What the task requires |
Quote the lines below exactly, from the one that holds "伯起少年作红拂记演习之者遍中" through the final line of the records, and only those.

-- Exercise material follows --

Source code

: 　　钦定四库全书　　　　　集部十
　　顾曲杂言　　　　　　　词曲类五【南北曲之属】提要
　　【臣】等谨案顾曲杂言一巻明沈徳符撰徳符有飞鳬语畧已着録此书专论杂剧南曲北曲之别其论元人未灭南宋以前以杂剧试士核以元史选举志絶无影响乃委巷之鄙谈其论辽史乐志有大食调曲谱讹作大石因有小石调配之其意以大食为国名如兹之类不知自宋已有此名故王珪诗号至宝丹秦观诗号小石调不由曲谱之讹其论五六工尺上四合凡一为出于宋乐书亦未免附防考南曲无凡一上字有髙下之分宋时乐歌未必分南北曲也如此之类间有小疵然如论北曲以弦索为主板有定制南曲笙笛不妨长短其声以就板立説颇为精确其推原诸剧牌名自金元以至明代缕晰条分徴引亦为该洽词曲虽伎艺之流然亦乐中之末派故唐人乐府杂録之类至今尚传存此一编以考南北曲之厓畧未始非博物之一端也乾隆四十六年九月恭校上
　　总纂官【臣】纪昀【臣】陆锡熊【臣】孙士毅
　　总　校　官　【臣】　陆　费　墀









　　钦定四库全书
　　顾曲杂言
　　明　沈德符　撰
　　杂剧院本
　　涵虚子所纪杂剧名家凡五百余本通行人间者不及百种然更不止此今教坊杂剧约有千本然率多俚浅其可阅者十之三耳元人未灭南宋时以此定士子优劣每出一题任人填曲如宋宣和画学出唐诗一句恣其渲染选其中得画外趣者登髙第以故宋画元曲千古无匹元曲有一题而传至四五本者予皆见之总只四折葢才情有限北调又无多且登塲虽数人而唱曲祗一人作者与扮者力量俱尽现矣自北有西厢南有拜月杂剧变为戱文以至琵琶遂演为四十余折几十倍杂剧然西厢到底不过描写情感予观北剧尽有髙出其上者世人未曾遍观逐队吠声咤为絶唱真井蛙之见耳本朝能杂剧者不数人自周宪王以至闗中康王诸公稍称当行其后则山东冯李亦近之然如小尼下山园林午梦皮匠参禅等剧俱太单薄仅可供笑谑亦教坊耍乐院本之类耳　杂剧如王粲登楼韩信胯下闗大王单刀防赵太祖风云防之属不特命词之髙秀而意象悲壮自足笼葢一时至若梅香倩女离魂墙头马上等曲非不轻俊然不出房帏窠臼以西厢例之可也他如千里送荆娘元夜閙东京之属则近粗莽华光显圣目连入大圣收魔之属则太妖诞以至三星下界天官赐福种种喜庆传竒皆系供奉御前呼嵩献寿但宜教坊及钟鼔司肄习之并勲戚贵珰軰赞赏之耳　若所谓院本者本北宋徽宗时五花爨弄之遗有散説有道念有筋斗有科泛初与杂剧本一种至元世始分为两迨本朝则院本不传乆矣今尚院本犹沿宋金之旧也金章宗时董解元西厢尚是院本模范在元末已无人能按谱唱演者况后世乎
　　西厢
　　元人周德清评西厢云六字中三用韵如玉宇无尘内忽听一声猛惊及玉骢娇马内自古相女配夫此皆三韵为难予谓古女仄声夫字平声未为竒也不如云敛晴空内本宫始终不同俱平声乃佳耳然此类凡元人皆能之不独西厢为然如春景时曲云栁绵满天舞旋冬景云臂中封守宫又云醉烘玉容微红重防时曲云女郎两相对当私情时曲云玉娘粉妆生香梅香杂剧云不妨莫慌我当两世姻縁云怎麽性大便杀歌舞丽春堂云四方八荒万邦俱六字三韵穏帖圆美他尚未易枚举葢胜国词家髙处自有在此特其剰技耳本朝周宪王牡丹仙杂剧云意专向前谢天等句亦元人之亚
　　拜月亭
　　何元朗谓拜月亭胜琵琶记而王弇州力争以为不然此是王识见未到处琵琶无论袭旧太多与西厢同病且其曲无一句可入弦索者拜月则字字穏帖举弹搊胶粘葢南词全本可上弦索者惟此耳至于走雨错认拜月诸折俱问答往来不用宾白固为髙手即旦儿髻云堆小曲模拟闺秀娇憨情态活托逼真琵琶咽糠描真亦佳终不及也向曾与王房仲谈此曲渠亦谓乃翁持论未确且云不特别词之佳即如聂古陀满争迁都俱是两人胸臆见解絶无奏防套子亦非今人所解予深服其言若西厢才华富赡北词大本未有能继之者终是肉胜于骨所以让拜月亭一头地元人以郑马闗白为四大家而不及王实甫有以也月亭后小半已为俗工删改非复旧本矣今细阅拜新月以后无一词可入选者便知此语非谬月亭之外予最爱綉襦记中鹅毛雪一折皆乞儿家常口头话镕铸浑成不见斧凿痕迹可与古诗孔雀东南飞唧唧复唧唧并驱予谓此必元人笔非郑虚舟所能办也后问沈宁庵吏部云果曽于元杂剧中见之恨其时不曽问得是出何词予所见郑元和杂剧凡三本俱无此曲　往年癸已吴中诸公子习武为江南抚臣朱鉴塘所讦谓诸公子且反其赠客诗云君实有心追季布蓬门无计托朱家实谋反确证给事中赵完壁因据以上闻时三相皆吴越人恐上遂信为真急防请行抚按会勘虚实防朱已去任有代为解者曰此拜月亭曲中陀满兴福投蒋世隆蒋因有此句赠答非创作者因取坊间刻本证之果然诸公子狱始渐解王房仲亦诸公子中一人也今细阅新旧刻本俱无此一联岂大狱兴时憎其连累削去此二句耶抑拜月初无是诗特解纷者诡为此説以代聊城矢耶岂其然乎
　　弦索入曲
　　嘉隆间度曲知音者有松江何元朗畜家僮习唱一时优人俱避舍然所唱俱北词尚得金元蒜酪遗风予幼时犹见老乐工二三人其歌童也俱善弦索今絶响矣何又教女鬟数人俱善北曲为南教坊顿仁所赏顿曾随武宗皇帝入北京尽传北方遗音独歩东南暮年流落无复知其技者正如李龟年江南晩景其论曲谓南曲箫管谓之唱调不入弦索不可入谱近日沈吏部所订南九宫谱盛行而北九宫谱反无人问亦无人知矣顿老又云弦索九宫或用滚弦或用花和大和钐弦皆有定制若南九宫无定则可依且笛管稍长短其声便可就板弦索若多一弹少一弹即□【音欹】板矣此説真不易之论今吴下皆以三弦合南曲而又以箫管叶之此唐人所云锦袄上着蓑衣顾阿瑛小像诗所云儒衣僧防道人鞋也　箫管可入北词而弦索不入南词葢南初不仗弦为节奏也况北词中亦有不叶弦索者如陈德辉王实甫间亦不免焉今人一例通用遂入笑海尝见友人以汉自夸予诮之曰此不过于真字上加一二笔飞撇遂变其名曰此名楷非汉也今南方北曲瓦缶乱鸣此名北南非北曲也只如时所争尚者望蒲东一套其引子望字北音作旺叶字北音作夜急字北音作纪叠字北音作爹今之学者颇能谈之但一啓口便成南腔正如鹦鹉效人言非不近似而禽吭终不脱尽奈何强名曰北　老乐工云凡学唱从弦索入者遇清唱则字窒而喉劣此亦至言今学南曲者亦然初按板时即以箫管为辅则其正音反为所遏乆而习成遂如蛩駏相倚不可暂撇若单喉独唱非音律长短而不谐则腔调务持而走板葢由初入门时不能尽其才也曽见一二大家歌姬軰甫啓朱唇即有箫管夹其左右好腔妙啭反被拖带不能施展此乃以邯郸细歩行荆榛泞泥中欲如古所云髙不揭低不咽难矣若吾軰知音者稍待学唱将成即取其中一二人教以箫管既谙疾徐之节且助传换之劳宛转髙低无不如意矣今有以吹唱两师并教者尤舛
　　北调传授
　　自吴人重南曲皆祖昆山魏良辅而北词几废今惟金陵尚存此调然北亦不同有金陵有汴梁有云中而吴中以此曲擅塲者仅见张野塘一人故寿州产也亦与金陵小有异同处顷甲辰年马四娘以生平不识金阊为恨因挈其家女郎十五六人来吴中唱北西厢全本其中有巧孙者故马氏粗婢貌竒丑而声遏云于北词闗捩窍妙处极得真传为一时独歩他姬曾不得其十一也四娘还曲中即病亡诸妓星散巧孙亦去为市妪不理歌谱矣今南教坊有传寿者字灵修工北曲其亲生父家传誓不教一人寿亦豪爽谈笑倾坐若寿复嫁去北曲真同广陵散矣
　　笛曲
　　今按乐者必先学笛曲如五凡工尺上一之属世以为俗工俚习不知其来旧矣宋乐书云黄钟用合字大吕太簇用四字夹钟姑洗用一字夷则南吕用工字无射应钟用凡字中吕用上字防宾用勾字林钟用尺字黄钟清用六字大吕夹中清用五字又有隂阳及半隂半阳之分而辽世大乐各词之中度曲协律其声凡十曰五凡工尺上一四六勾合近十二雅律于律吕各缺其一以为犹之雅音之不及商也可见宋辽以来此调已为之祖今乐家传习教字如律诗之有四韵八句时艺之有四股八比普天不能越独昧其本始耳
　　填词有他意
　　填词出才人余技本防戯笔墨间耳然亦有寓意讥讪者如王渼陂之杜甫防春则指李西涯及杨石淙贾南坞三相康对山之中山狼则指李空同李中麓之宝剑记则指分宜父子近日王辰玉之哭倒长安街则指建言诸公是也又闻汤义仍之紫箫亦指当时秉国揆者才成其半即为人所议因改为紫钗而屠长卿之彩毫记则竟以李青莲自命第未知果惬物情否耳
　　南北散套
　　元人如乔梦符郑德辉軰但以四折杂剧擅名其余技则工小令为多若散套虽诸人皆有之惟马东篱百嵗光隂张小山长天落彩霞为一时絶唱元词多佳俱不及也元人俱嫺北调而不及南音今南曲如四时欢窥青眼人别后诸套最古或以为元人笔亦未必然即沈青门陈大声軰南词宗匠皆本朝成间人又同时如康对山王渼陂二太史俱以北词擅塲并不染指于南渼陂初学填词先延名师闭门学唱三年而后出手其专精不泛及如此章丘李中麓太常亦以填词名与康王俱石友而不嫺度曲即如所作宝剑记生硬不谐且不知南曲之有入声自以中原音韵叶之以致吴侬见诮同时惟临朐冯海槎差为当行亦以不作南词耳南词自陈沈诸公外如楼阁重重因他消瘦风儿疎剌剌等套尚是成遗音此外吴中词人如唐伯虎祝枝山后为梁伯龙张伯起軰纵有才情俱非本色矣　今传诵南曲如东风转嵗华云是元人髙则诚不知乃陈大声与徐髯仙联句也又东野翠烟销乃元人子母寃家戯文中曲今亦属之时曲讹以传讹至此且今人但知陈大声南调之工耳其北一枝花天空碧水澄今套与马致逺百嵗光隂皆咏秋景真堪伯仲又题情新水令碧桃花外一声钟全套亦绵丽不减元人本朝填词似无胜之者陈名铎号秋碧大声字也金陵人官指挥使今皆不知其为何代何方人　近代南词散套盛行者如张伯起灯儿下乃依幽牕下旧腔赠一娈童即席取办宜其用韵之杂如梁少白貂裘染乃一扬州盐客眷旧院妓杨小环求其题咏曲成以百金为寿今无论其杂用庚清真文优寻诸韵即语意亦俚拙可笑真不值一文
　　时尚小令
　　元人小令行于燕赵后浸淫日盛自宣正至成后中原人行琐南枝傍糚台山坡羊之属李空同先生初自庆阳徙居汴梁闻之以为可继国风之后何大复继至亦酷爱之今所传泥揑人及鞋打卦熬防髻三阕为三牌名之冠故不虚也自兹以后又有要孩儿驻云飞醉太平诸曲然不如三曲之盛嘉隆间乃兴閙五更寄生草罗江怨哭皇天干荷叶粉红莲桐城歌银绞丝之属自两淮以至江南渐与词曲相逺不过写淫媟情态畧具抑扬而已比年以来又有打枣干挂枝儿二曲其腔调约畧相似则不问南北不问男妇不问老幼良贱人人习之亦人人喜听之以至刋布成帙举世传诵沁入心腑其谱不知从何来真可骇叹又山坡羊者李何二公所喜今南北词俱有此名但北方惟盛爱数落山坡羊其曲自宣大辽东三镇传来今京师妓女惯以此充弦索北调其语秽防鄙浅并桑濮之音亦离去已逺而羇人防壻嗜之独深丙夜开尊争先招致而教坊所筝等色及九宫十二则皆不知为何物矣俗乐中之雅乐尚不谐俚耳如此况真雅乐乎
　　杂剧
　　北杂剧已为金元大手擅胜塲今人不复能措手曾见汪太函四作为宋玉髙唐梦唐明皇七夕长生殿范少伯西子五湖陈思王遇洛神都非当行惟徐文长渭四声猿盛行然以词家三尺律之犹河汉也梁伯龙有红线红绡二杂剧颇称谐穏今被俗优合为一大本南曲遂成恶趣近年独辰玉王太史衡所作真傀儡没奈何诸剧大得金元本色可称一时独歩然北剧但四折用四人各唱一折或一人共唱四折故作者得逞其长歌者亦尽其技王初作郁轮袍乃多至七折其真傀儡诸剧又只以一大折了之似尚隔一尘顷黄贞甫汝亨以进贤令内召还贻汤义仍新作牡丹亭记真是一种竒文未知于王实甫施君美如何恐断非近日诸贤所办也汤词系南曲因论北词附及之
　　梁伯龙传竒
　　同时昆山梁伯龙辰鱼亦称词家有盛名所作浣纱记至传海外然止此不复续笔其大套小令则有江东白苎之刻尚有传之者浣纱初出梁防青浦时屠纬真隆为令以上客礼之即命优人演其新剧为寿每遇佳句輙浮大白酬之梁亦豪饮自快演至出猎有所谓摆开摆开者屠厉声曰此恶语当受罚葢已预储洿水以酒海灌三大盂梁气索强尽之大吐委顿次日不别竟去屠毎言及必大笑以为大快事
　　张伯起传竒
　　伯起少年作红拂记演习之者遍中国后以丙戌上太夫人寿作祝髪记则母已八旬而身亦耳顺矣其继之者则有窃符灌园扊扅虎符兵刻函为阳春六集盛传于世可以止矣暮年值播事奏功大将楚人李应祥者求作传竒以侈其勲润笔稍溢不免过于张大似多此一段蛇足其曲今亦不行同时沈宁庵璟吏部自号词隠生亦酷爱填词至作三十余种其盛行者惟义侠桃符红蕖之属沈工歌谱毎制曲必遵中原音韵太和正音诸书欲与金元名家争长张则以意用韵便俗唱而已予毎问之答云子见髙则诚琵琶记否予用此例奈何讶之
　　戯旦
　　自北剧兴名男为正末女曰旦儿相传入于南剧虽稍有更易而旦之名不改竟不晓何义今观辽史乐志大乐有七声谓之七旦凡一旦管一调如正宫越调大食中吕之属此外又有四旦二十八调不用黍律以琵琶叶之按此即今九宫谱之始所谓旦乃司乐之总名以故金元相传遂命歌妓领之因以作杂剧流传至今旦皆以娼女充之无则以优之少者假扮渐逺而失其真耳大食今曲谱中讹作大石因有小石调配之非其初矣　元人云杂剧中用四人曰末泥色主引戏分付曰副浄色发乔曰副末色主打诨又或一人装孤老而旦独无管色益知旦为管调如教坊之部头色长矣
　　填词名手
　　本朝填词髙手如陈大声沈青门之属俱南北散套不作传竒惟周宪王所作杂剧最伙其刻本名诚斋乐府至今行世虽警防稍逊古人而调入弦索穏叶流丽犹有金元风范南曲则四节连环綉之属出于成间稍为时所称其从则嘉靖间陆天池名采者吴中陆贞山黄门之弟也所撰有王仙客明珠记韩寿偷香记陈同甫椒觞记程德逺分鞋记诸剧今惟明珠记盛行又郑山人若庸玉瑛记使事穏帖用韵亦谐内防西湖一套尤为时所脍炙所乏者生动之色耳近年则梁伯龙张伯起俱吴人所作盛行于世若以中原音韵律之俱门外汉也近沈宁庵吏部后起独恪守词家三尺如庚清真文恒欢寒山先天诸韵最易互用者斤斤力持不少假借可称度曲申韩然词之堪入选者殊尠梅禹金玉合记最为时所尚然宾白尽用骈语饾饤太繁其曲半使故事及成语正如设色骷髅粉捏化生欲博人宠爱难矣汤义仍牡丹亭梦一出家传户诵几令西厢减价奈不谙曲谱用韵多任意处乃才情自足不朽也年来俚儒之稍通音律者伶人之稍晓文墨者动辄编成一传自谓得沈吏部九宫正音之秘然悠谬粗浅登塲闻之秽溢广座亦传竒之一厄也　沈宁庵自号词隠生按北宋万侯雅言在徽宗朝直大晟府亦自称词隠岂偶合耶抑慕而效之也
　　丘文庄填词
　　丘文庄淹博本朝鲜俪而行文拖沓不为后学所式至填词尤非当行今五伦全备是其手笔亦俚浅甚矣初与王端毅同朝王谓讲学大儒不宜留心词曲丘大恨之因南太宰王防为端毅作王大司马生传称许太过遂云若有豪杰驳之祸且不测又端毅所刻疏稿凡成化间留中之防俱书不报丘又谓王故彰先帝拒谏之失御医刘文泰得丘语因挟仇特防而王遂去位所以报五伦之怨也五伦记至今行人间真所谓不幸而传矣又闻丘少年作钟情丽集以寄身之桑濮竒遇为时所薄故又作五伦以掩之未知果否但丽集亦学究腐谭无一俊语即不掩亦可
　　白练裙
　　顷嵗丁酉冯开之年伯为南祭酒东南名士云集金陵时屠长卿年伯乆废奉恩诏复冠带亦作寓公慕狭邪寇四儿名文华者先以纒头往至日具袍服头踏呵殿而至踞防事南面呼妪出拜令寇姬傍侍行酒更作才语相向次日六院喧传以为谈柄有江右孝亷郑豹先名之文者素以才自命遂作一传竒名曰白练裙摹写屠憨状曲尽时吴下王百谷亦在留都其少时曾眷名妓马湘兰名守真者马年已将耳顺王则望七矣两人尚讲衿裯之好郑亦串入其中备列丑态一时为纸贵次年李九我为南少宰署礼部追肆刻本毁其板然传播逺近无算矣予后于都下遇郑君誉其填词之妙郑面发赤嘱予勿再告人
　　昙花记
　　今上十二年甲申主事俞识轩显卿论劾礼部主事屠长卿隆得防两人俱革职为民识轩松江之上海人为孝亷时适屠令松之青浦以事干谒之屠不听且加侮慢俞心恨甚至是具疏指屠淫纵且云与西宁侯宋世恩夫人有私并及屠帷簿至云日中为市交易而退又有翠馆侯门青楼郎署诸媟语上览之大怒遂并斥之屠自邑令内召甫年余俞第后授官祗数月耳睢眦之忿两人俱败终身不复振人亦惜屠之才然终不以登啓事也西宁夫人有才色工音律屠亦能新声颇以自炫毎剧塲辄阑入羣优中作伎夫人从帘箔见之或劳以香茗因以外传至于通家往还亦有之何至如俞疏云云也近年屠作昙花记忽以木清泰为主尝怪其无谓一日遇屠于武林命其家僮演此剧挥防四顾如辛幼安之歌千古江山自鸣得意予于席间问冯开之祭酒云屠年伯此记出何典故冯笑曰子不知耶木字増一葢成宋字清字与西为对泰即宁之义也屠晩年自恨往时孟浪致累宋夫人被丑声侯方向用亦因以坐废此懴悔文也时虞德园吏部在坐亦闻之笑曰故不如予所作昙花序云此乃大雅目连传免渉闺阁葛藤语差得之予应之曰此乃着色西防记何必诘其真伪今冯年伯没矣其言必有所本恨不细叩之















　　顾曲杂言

-- Exercise material concluded --

Your response |
　　伯起少年作红拂记演习之者遍中国后以丙戌上太夫人寿作祝髪记则母已八旬而身亦耳顺矣其继之者则有窃符灌园扊扅虎符兵刻函为阳春六集盛传于世可以止矣暮年值播事奏功大将楚人李应祥者求作传竒以侈其勲润笔稍溢不免过于张大似多此一段蛇足其曲今亦不行同时沈宁庵璟吏部自号词隠生亦酷爱填词至作三十余种其盛行者惟义侠桃符红蕖之属沈工歌谱毎制曲必遵中原音韵太和正音诸书欲与金元名家争长张则以意用韵便俗唱而已予毎问之答云子见髙则诚琵琶记否予用此例奈何讶之
　　戯旦
　　自北剧兴名男为正末女曰旦儿相传入于南剧虽稍有更易而旦之名不改竟不晓何义今观辽史乐志大乐有七声谓之七旦凡一旦管一调如正宫越调大食中吕之属此外又有四旦二十八调不用黍律以琵琶叶之按此即今九宫谱之始所谓旦乃司乐之总名以故金元相传遂命歌妓领之因以作杂剧流传至今旦皆以娼女充之无则以优之少者假扮渐逺而失其真耳大食今曲谱中讹作大石因有小石调配之非其初矣　元人云杂剧中用四人曰末泥色主引戏分付曰副浄色发乔曰副末色主打诨又或一人装孤老而旦独无管色益知旦为管调如教坊之部头色长矣
　　填词名手
　　本朝填词髙手如陈大声沈青门之属俱南北散套不作传竒惟周宪王所作杂剧最伙其刻本名诚斋乐府至今行世虽警防稍逊古人而调入弦索穏叶流丽犹有金元风范南曲则四节连环綉之属出于成间稍为时所称其从则嘉靖间陆天池名采者吴中陆贞山黄门之弟也所撰有王仙客明珠记韩寿偷香记陈同甫椒觞记程德逺分鞋记诸剧今惟明珠记盛行又郑山人若庸玉瑛记使事穏帖用韵亦谐内防西湖一套尤为时所脍炙所乏者生动之色耳近年则梁伯龙张伯起俱吴人所作盛行于世若以中原音韵律之俱门外汉也近沈宁庵吏部后起独恪守词家三尺如庚清真文恒欢寒山先天诸韵最易互用者斤斤力持不少假借可称度曲申韩然词之堪入选者殊尠梅禹金玉合记最为时所尚然宾白尽用骈语饾饤太繁其曲半使故事及成语正如设色骷髅粉捏化生欲博人宠爱难矣汤义仍牡丹亭梦一出家传户诵几令西厢减价奈不谙曲谱用韵多任意处乃才情自足不朽也年来俚儒之稍通音律者伶人之稍晓文墨者动辄编成一传自谓得沈吏部九宫正音之秘然悠谬粗浅登塲闻之秽溢广座亦传竒之一厄也　沈宁庵自号词隠生按北宋万侯雅言在徽宗朝直大晟府亦自称词隠岂偶合耶抑慕而效之也
　　丘文庄填词
　　丘文庄淹博本朝鲜俪而行文拖沓不为后学所式至填词尤非当行今五伦全备是其手笔亦俚浅甚矣初与王端毅同朝王谓讲学大儒不宜留心词曲丘大恨之因南太宰王防为端毅作王大司马生传称许太过遂云若有豪杰驳之祸且不测又端毅所刻疏稿凡成化间留中之防俱书不报丘又谓王故彰先帝拒谏之失御医刘文泰得丘语因挟仇特防而王遂去位所以报五伦之怨也五伦记至今行人间真所谓不幸而传矣又闻丘少年作钟情丽集以寄身之桑濮竒遇为时所薄故又作五伦以掩之未知果否但丽集亦学究腐谭无一俊语即不掩亦可
　　白练裙
　　顷嵗丁酉冯开之年伯为南祭酒东南名士云集金陵时屠长卿年伯乆废奉恩诏复冠带亦作寓公慕狭邪寇四儿名文华者先以纒头往至日具袍服头踏呵殿而至踞防事南面呼妪出拜令寇姬傍侍行酒更作才语相向次日六院喧传以为谈柄有江右孝亷郑豹先名之文者素以才自命遂作一传竒名曰白练裙摹写屠憨状曲尽时吴下王百谷亦在留都其少时曾眷名妓马湘兰名守真者马年已将耳顺王则望七矣两人尚讲衿裯之好郑亦串入其中备列丑态一时为纸贵次年李九我为南少宰署礼部追肆刻本毁其板然传播逺近无算矣予后于都下遇郑君誉其填词之妙郑面发赤嘱予勿再告人
　　昙花记
　　今上十二年甲申主事俞识轩显卿论劾礼部主事屠长卿隆得防两人俱革职为民识轩松江之上海人为孝亷时适屠令松之青浦以事干谒之屠不听且加侮慢俞心恨甚至是具疏指屠淫纵且云与西宁侯宋世恩夫人有私并及屠帷簿至云日中为市交易而退又有翠馆侯门青楼郎署诸媟语上览之大怒遂并斥之屠自邑令内召甫年余俞第后授官祗数月耳睢眦之忿两人俱败终身不复振人亦惜屠之才然终不以登啓事也西宁夫人有才色工音律屠亦能新声颇以自炫毎剧塲辄阑入羣优中作伎夫人从帘箔见之或劳以香茗因以外传至于通家往还亦有之何至如俞疏云云也近年屠作昙花记忽以木清泰为主尝怪其无谓一日遇屠于武林命其家僮演此剧挥防四顾如辛幼安之歌千古江山自鸣得意予于席间问冯开之祭酒云屠年伯此记出何典故冯笑曰子不知耶木字増一葢成宋字清字与西为对泰即宁之义也屠晩年自恨往时孟浪致累宋夫人被丑声侯方向用亦因以坐废此懴悔文也时虞德园吏部在坐亦闻之笑曰故不如予所作昙花序云此乃大雅目连传免渉闺阁葛藤语差得之予应之曰此乃着色西防记何必诘其真伪今冯年伯没矣其言必有所本恨不细叩之















　　顾曲杂言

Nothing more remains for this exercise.